DEFENDANT: Yes, sir.

....

COURT: . . . [A]s a prior record level five you’re looking . . . in the presumptive range[,] a minimum range of 89 to 111 months, with a corresponding maximum . . . of 146 months. Do you understand that?

DEFENDANT: Yes, sir.

COURT: Where you would be sentenced in that range would be in the discretion of the judge presiding if you accepted the plea arrangement.

Do you understand that?

DEFENDANT: Yes, sir.

COURT: Having had that explanation, do you wish to discuss the plea offer with . . . your standby counsel?

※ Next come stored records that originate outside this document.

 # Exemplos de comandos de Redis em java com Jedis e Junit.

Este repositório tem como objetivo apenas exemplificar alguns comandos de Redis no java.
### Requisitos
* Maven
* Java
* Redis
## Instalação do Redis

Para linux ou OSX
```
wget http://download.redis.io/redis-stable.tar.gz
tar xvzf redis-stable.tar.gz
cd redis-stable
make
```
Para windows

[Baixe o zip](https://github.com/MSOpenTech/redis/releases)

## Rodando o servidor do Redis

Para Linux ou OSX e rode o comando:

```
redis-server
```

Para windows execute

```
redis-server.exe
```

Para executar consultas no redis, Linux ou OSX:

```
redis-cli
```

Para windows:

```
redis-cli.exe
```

DEFENDANT: No. COURT: How would you like to proceed with the plea offer made to you? . . . [Do y]ou want to reject it?

DEFENDANT: Yes, sir.

(Emphasis added.) Based on the recitation of the updated plea agreement and the subsequent colloquy, the trial court then stated for the record that: The Court engaged in this conversation in open court with Defendant with backup counsel present, that Defendant was given an opportunity to consult with standby counsel, that the Court reviewed the potential range for discretionary sentence if Defendant accepted or rejected the plea offer and proceeds on the B1 felony he is facing. He indicates he understands, had an opportunity to consider, and rejects the plea offer made to him.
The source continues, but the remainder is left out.